Return all of the data exactly, with nothing left out but the pictures.

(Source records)
BEGIN
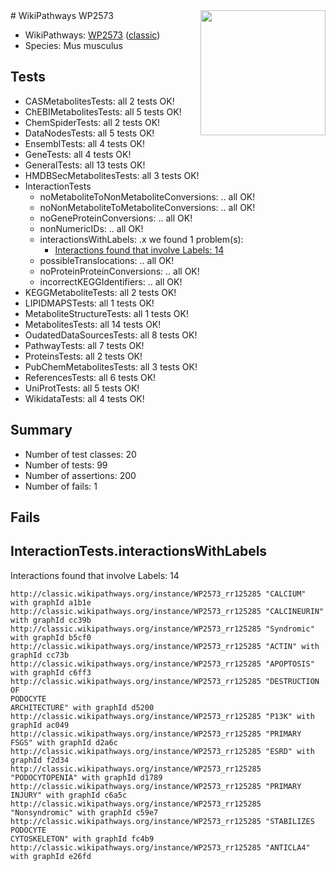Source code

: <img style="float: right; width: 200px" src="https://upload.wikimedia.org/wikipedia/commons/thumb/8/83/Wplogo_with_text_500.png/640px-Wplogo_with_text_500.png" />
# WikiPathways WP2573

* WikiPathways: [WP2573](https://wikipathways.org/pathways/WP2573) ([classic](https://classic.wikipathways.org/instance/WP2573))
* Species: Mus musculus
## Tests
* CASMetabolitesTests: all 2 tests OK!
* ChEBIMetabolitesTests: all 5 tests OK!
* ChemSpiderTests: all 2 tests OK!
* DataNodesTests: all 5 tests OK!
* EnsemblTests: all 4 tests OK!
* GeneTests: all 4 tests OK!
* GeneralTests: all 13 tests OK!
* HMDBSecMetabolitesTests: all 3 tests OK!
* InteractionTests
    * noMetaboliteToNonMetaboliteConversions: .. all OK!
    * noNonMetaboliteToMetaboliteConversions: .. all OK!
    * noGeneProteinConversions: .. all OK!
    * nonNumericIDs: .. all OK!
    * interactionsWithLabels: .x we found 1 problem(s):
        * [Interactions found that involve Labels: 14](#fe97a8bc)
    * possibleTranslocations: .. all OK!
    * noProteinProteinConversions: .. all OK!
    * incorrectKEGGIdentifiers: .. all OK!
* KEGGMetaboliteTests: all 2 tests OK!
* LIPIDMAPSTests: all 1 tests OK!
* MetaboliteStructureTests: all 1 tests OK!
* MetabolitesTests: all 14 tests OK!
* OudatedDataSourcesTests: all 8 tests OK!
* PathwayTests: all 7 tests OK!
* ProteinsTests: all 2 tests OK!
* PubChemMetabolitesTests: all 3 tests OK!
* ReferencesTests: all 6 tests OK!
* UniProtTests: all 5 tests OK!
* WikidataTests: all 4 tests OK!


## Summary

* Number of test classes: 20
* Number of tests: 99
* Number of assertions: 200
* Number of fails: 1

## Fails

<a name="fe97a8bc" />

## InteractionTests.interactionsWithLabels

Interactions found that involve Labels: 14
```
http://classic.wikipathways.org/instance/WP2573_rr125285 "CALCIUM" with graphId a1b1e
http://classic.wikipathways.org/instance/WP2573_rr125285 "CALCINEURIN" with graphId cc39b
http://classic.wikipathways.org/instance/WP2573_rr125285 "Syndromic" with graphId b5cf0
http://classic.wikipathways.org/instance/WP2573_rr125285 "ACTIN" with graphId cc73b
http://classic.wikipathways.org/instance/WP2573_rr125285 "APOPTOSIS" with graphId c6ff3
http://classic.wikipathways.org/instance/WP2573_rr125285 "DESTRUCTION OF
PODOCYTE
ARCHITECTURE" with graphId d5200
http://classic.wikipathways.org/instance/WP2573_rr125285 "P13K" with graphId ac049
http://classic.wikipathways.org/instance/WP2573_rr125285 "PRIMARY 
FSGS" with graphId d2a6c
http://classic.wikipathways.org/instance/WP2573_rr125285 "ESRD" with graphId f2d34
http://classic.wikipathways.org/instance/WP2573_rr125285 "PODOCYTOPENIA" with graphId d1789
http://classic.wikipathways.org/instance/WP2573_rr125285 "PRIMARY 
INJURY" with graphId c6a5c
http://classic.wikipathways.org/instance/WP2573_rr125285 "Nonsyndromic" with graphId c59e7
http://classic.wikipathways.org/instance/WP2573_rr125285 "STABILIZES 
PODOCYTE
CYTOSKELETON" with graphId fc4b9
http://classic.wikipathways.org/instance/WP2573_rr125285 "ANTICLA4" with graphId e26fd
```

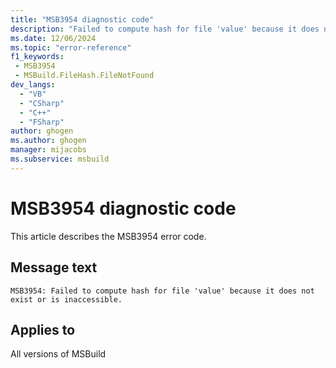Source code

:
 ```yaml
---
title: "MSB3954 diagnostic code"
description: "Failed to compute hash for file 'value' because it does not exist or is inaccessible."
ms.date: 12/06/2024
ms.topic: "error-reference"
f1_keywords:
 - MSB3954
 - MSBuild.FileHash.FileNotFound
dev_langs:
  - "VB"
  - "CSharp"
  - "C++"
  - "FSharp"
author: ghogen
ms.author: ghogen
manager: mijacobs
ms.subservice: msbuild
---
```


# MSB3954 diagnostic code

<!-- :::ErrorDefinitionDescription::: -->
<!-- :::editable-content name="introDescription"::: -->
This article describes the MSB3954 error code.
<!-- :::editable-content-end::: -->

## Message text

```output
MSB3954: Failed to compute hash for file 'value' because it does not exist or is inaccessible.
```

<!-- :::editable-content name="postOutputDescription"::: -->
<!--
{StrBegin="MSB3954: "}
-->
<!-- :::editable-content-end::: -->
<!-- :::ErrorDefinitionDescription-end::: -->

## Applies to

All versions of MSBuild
END
_Output below_
Source code

: <img style="float: right; width: 200px" src="https://upload.wikimedia.org/wikipedia/commons/thumb/8/83/Wplogo_with_text_500.png/640px-Wplogo_with_text_500.png" />
# WikiPathways WP2573

* WikiPathways: [WP2573](https://wikipathways.org/pathways/WP2573) ([classic](https://classic.wikipathways.org/instance/WP2573))
* Species: Mus musculus
## Tests
* CASMetabolitesTests: all 2 tests OK!
* ChEBIMetabolitesTests: all 5 tests OK!
* ChemSpiderTests: all 2 tests OK!
* DataNodesTests: all 5 tests OK!
* EnsemblTests: all 4 tests OK!
* GeneTests: all 4 tests OK!
* GeneralTests: all 13 tests OK!
* HMDBSecMetabolitesTests: all 3 tests OK!
* InteractionTests
    * noMetaboliteToNonMetaboliteConversions: .. all OK!
    * noNonMetaboliteToMetaboliteConversions: .. all OK!
    * noGeneProteinConversions: .. all OK!
    * nonNumericIDs: .. all OK!
    * interactionsWithLabels: .x we found 1 problem(s):
        * [Interactions found that involve Labels: 14](#fe97a8bc)
    * possibleTranslocations: .. all OK!
    * noProteinProteinConversions: .. all OK!
    * incorrectKEGGIdentifiers: .. all OK!
* KEGGMetaboliteTests: all 2 tests OK!
* LIPIDMAPSTests: all 1 tests OK!
* MetaboliteStructureTests: all 1 tests OK!
* MetabolitesTests: all 14 tests OK!
* OudatedDataSourcesTests: all 8 tests OK!
* PathwayTests: all 7 tests OK!
* ProteinsTests: all 2 tests OK!
* PubChemMetabolitesTests: all 3 tests OK!
* ReferencesTests: all 6 tests OK!
* UniProtTests: all 5 tests OK!
* WikidataTests: all 4 tests OK!


## Summary

* Number of test classes: 20
* Number of tests: 99
* Number of assertions: 200
* Number of fails: 1

## Fails

<a name="fe97a8bc" />

## InteractionTests.interactionsWithLabels

Interactions found that involve Labels: 14
```
http://classic.wikipathways.org/instance/WP2573_rr125285 "CALCIUM" with graphId a1b1e
http://classic.wikipathways.org/instance/WP2573_rr125285 "CALCINEURIN" with graphId cc39b
http://classic.wikipathways.org/instance/WP2573_rr125285 "Syndromic" with graphId b5cf0
http://classic.wikipathways.org/instance/WP2573_rr125285 "ACTIN" with graphId cc73b
http://classic.wikipathways.org/instance/WP2573_rr125285 "APOPTOSIS" with graphId c6ff3
http://classic.wikipathways.org/instance/WP2573_rr125285 "DESTRUCTION OF
PODOCYTE
ARCHITECTURE" with graphId d5200
http://classic.wikipathways.org/instance/WP2573_rr125285 "P13K" with graphId ac049
http://classic.wikipathways.org/instance/WP2573_rr125285 "PRIMARY 
FSGS" with graphId d2a6c
http://classic.wikipathways.org/instance/WP2573_rr125285 "ESRD" with graphId f2d34
http://classic.wikipathways.org/instance/WP2573_rr125285 "PODOCYTOPENIA" with graphId d1789
http://classic.wikipathways.org/instance/WP2573_rr125285 "PRIMARY 
INJURY" with graphId c6a5c
http://classic.wikipathways.org/instance/WP2573_rr125285 "Nonsyndromic" with graphId c59e7
http://classic.wikipathways.org/instance/WP2573_rr125285 "STABILIZES 
PODOCYTE
CYTOSKELETON" with graphId fc4b9
http://classic.wikipathways.org/instance/WP2573_rr125285 "ANTICLA4" with graphId e26fd
```

Source code

:
 ```yaml
---
title: "MSB3954 diagnostic code"
description: "Failed to compute hash for file 'value' because it does not exist or is inaccessible."
ms.date: 12/06/2024
ms.topic: "error-reference"
f1_keywords:
 - MSB3954
 - MSBuild.FileHash.FileNotFound
dev_langs:
  - "VB"
  - "CSharp"
  - "C++"
  - "FSharp"
author: ghogen
ms.author: ghogen
manager: mijacobs
ms.subservice: msbuild
---
```


# MSB3954 diagnostic code

<!-- :::ErrorDefinitionDescription::: -->
<!-- :::editable-content name="introDescription"::: -->
This article describes the MSB3954 error code.
<!-- :::editable-content-end::: -->

## Message text

```output
MSB3954: Failed to compute hash for file 'value' because it does not exist or is inaccessible.
```

<!-- :::editable-content name="postOutputDescription"::: -->
<!--
{StrBegin="MSB3954: "}
-->
<!-- :::editable-content-end::: -->
<!-- :::ErrorDefinitionDescription-end::: -->

## Applies to

All versions of MSBuild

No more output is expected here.